►

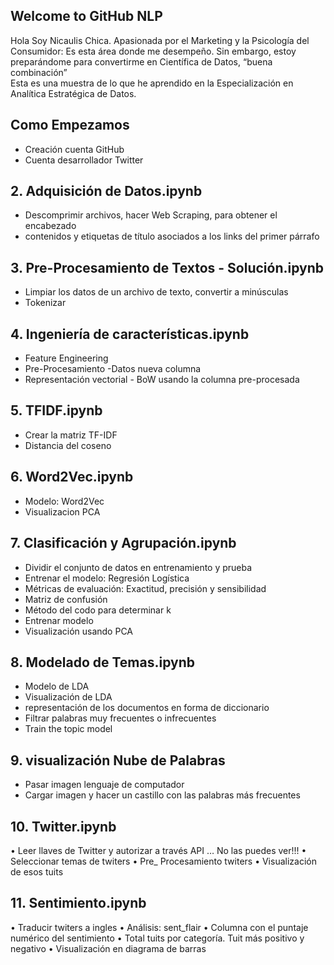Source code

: 
## Welcome to GitHub NLP
  
Hola Soy Nicaulis Chica. Apasionada por el Marketing   y la Psicología del Consumidor: Es esta área donde me desempeño. Sin embargo, estoy preparándome para convertirme en Científica de Datos, “buena combinación”         
Esta es una muestra de lo que he aprendido en la Especialización en Analítica Estratégica de Datos. 

## Como Empezamos  
-	Creación cuenta GitHub 
-	Cuenta desarrollador Twitter

## 2. Adquisición de Datos.ipynb

-	Descomprimir archivos, hacer Web Scraping, para obtener el encabezado 
-	contenidos y etiquetas de título asociados a los links del primer párrafo

## 3. Pre-Procesamiento de Textos - Solución.ipynb
-	Limpiar los datos de un archivo de texto, convertir a minúsculas
-	Tokenizar

## 4. Ingeniería de características.ipynb
-	Feature Engineering
-	Pre-Procesamiento -Datos nueva columna
-	Representación vectorial - BoW usando la columna pre-procesada

## 5. TFIDF.ipynb
-	Crear la matriz TF-IDF
-	Distancia del coseno

## 6.  Word2Vec.ipynb

-	Modelo: Word2Vec
-	Visualizacion PCA


## 7. Clasificación y Agrupación.ipynb
-	Dividir el conjunto de datos en entrenamiento y prueba
-	Entrenar el modelo: Regresión Logística
-	Métricas de evaluación: Exactitud, precisión y sensibilidad
-	Matriz de confusión
-	Método del codo para determinar k
-	Entrenar modelo 
-	Visualización usando PCA


## 8.  Modelado de Temas.ipynb
-	Modelo de LDA
-	Visualización de LDA
-	representación de los documentos en forma de diccionario
-	Filtrar palabras muy frecuentes o infrecuentes
-	Train the topic model


## 9.  visualización Nube de Palabras
-	Pasar imagen lenguaje de computador
-	Cargar imagen y hacer un castillo con las palabras más frecuentes


## 10. Twitter.ipynb
•	Leer llaves de Twitter y autorizar a través API … No las puedes ver!!!
•	Seleccionar temas de twiters
•	Pre_ Procesamiento twiters
•	Visualización de esos tuits


## 11.  Sentimiento.ipynb
•	Traducir twiters a ingles
•	Análisis: sent_flair
•	Columna con el puntaje numérico del sentimiento
•	Total tuits por categoría. Tuit más positivo y negativo
•	Visualización en diagrama de barras
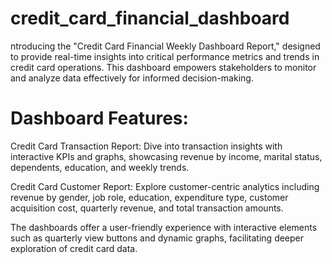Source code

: # credit_card_financial_dashboard
ntroducing the "Credit Card Financial Weekly Dashboard Report," designed to provide real-time insights into critical performance metrics and trends in credit card operations. This dashboard empowers stakeholders to monitor and analyze data effectively for informed decision-making. 

#  Dashboard Features:
Credit Card Transaction Report: Dive into transaction insights with interactive KPIs and graphs, showcasing revenue by income, marital status, dependents, education, and weekly trends.

Credit Card Customer Report: Explore customer-centric analytics including revenue by gender, job role, education, expenditure type, customer acquisition cost, quarterly revenue, and total transaction amounts.
 
The dashboards offer a user-friendly experience with interactive elements such as quarterly view buttons and dynamic graphs, facilitating deeper exploration of credit card data.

◄

# [WHAT TO PRODUCE]
Each record must be quoted in full and exactly. Do not include the pictures.

# [ANSWER BOX]
Source code

: 
## Welcome to GitHub NLP
  
Hola Soy Nicaulis Chica. Apasionada por el Marketing   y la Psicología del Consumidor: Es esta área donde me desempeño. Sin embargo, estoy preparándome para convertirme en Científica de Datos, “buena combinación”         
Esta es una muestra de lo que he aprendido en la Especialización en Analítica Estratégica de Datos. 

## Como Empezamos  
-	Creación cuenta GitHub 
-	Cuenta desarrollador Twitter

## 2. Adquisición de Datos.ipynb

-	Descomprimir archivos, hacer Web Scraping, para obtener el encabezado 
-	contenidos y etiquetas de título asociados a los links del primer párrafo

## 3. Pre-Procesamiento de Textos - Solución.ipynb
-	Limpiar los datos de un archivo de texto, convertir a minúsculas
-	Tokenizar

## 4. Ingeniería de características.ipynb
-	Feature Engineering
-	Pre-Procesamiento -Datos nueva columna
-	Representación vectorial - BoW usando la columna pre-procesada

## 5. TFIDF.ipynb
-	Crear la matriz TF-IDF
-	Distancia del coseno

## 6.  Word2Vec.ipynb

-	Modelo: Word2Vec
-	Visualizacion PCA


## 7. Clasificación y Agrupación.ipynb
-	Dividir el conjunto de datos en entrenamiento y prueba
-	Entrenar el modelo: Regresión Logística
-	Métricas de evaluación: Exactitud, precisión y sensibilidad
-	Matriz de confusión
-	Método del codo para determinar k
-	Entrenar modelo 
-	Visualización usando PCA


## 8.  Modelado de Temas.ipynb
-	Modelo de LDA
-	Visualización de LDA
-	representación de los documentos en forma de diccionario
-	Filtrar palabras muy frecuentes o infrecuentes
-	Train the topic model


## 9.  visualización Nube de Palabras
-	Pasar imagen lenguaje de computador
-	Cargar imagen y hacer un castillo con las palabras más frecuentes


## 10. Twitter.ipynb
•	Leer llaves de Twitter y autorizar a través API … No las puedes ver!!!
•	Seleccionar temas de twiters
•	Pre_ Procesamiento twiters
•	Visualización de esos tuits


## 11.  Sentimiento.ipynb
•	Traducir twiters a ingles
•	Análisis: sent_flair
•	Columna con el puntaje numérico del sentimiento
•	Total tuits por categoría. Tuit más positivo y negativo
•	Visualización en diagrama de barras
Source code

: # credit_card_financial_dashboard
ntroducing the "Credit Card Financial Weekly Dashboard Report," designed to provide real-time insights into critical performance metrics and trends in credit card operations. This dashboard empowers stakeholders to monitor and analyze data effectively for informed decision-making. 

#  Dashboard Features:
Credit Card Transaction Report: Dive into transaction insights with interactive KPIs and graphs, showcasing revenue by income, marital status, dependents, education, and weekly trends.

Credit Card Customer Report: Explore customer-centric analytics including revenue by gender, job role, education, expenditure type, customer acquisition cost, quarterly revenue, and total transaction amounts.
 
The dashboards offer a user-friendly experience with interactive elements such as quarterly view buttons and dynamic graphs, facilitating deeper exploration of credit card data.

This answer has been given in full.